Sans trêve, de l’Oise à la Mer du Nord et pendant deux mois, notre cavalerie mène la manœuvre, — avec des moyens dont il faut déplorer l’insuffisance, des escadrons réduits de moitié, l’armement rudimentaire d’une autre guerre : pas de baïonnette, pas d’outils, pas de matériel de liaison et seulement 90 cartouches par homme, une section de mitrailleuses par brigade, un groupe d’artillerie par division !... Ajoutons que, sous la pression des événements, la cavalerie prend l’initiative de se constituer des soutiens propres avec ses cavaliers démontés, et ce furent les premiers « groupes légers. »

Dans cette phase, nous ne parvenons pas à déborder l’ennemi ; car celui-ci, manœuvrant sur les lignes intérieures, peut amener à l’aile des forces supérieures à celles que nous y portons ; mais ses forces sont immobilisées, et le temps d’amener les nôtres est toujours gagné. Là où la cavalerie tire ses premiers coups de feu, à Chaulnes, Courcelles, Lorette, Sailly-sur-la-Lys, notre ligne s’accroche pour quatre ans. Les grands saillants du front, Arras et Ypres, c’est elle qui les a dessinés par ses résistances.
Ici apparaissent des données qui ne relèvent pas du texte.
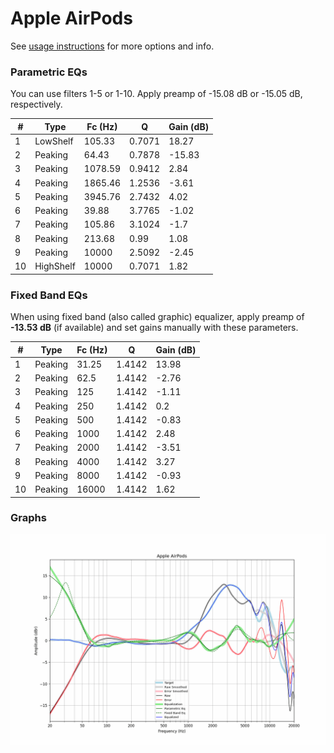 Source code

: # Apple AirPods
See [usage instructions](https://github.com/jaakkopasanen/AutoEq#usage) for more options and info.

### Parametric EQs
You can use filters 1-5 or 1-10. Apply preamp of -15.08 dB or -15.05 dB, respectively.

|   # | Type      |   Fc (Hz) |      Q |   Gain (dB) |
|-----|-----------|-----------|--------|-------------|
|   1 | LowShelf  |    105.33 | 0.7071 |       18.27 |
|   2 | Peaking   |     64.43 | 0.7878 |      -15.83 |
|   3 | Peaking   |   1078.59 | 0.9412 |        2.84 |
|   4 | Peaking   |   1865.46 | 1.2536 |       -3.61 |
|   5 | Peaking   |   3945.76 | 2.7432 |        4.02 |
|   6 | Peaking   |     39.88 | 3.7765 |       -1.02 |
|   7 | Peaking   |    105.86 | 3.1024 |       -1.7  |
|   8 | Peaking   |    213.68 | 0.99   |        1.08 |
|   9 | Peaking   |  10000    | 2.5092 |       -2.45 |
|  10 | HighShelf |  10000    | 0.7071 |        1.82 |

### Fixed Band EQs
When using fixed band (also called graphic) equalizer, apply preamp of **-13.53 dB** (if available) and set gains manually with these parameters.

|   # | Type    |   Fc (Hz) |      Q |   Gain (dB) |
|-----|---------|-----------|--------|-------------|
|   1 | Peaking |     31.25 | 1.4142 |       13.98 |
|   2 | Peaking |     62.5  | 1.4142 |       -2.76 |
|   3 | Peaking |    125    | 1.4142 |       -1.11 |
|   4 | Peaking |    250    | 1.4142 |        0.2  |
|   5 | Peaking |    500    | 1.4142 |       -0.83 |
|   6 | Peaking |   1000    | 1.4142 |        2.48 |
|   7 | Peaking |   2000    | 1.4142 |       -3.51 |
|   8 | Peaking |   4000    | 1.4142 |        3.27 |
|   9 | Peaking |   8000    | 1.4142 |       -0.93 |
|  10 | Peaking |  16000    | 1.4142 |        1.62 |

### Graphs
![](./Apple%20AirPods.png)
Enfin, sa pointe au delà de la forêt d’HouthuIst permet l’arrivée et l’installation sur l’Yser de l’armée belge exténuée et, par elle, l’appui de notre gauche à la mer.

Pendant que la cavalerie opère ainsi, la bataille sur le reste du front continue ; l’arme à cheval n’a donc fait que jouer son rôle particulier dans la lutte générale ; mais seule, elle pouvait, grâce à sa mobilité, éclairer, couvrir, jalonner cette vaste manœuvre dont la réussite eut des conséquences incalculables :

Les Allemands échouent dans leur poussée sur Calais.

La Belgique, avec son armée, continue d’exister.

Les communications maritimes anglaises sont couvertes.

Le Nord de la France, Flandre, Artois, Picardie, est sauf.

Sur un parcours de 200 kilomètres à vol d’oiseau, nos forces ont été « conduites » en sûreté, d’une bataille à la suivante, de la Marne à l’Yser,

Période pleine d’enseignements. Toutes les fois que les forces armées seront insuffisantes en nombre, pour établir un front continu avec des ailes appuyées à un territoire neutre ou à la mer, ces forces devront constituer des groupes, qui laisseront entre eux des intervalles, et, à leurs ailes, des espaces libres. Vers ces intervalles et ces espaces libres tendra la manœuvre, qui cherche toujours à atteindre les points faibles de l’adversaire, ses flancs, ses arrières. Pour y pénétrer, ou inversement, pour les masquer, il faut une arme rapide.

Rapidité, mobilité, capacité manœuvrière sont l’apanage de la cavalerie.


II. — PENDANT LA GUERRE DE POSITION (1915-1918)

Dès le mois d’octobre 1914, la guerre de mouvement se termine. Le front, de part et d’autre, a atteint un obstacle infranchissable : la mer.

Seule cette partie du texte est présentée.